Phylogenomic placement of ancient polyploidy events within the Poales and Agavoideae (Asparagales)
McKain, Michael Ramon
MetadataShow full item record
Polyploidy has been an important component to the evolution of angiosperms. Recent studies have shown that an ancient polyploid (paleopolyploid) event can be traced to the lineage leading to the diversification of all angiosperms, and it has long been known that recurring polyploid events can be found throughout the angiosperm tree of life. With the advent of high-throughput sequencing, the prominent place of paleopolyploid events in the evolutionary history of angiosperms has become increasingly clear.

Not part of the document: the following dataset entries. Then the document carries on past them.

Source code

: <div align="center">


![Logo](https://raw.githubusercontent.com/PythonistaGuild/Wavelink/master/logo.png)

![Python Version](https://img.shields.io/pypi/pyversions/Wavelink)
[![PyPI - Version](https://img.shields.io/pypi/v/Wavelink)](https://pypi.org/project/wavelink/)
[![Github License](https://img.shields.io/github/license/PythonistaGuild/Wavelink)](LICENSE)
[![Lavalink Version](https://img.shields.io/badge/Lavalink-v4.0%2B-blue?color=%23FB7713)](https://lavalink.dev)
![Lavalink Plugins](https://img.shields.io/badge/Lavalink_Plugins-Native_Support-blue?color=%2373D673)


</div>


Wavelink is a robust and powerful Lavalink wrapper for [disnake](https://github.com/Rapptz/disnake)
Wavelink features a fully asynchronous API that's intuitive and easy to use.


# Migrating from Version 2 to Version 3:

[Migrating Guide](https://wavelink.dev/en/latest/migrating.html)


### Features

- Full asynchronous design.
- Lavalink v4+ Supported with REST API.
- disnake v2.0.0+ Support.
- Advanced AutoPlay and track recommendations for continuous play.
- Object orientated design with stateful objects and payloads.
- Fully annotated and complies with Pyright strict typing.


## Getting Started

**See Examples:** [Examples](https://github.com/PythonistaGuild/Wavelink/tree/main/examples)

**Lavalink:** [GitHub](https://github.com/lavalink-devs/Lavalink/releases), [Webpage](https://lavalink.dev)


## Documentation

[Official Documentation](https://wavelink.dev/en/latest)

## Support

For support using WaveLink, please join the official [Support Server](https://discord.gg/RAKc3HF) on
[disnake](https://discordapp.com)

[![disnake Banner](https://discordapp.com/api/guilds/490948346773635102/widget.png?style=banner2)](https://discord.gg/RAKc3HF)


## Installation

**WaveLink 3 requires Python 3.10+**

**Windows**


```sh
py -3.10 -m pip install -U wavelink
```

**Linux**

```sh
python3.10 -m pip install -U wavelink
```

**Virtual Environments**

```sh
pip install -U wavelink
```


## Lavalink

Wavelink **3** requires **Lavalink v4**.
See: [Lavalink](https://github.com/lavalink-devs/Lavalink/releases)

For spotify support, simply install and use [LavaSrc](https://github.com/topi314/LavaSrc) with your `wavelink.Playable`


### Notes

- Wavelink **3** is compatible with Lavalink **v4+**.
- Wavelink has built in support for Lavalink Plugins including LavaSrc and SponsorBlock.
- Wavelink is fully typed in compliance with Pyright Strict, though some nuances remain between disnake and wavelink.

Polyploidy is thought to spur both diversification and trait innovation through the duplication and reworking of gene networks. Understanding the evolutionary impact of paleopolyploidy within the angiosperms requires knowing when these events occurred during angiosperm evolution. This study utilizes a high-throughput phylogenomic approach to identify the timing of paleopolyploid events by comparing the origin of paralogous genes within a gene family to a known species tree. Transcriptome data derived from taxa in lineages with previously little to no genomic data, were utilized to assess the timing of duplication events within hundreds of gene families. Previously described paleopolyploid events in the history of grasses, identified through analyses of syntenic blocks within Poaceae genomes, were placed on the Poales phylogeny and the implications of these events were considered. Additionally, a previously unverified paleopolyploidy event was found to have occurred in a common ancestor of all members of the Asparagales and commelinids (including Poales, Zingiberales, Commelinales, Arecales and Dasypogonales). The phylogeny of the Asparagaceae subfamily Agavoideae was resolved using whole chloroplast genomes, and two previously unknown paleopolyploid events were described within the context of that phylogeny. The potential effects of these paleopolyploid events on the evolution of the “Yucca-Agave” bimodal karyotype were discussed. This study demonstrates the utility of large transcriptomic sequencing projects and phylogenomic analyses of gene families to identify novel polyploid events and place them within an evolutionary context.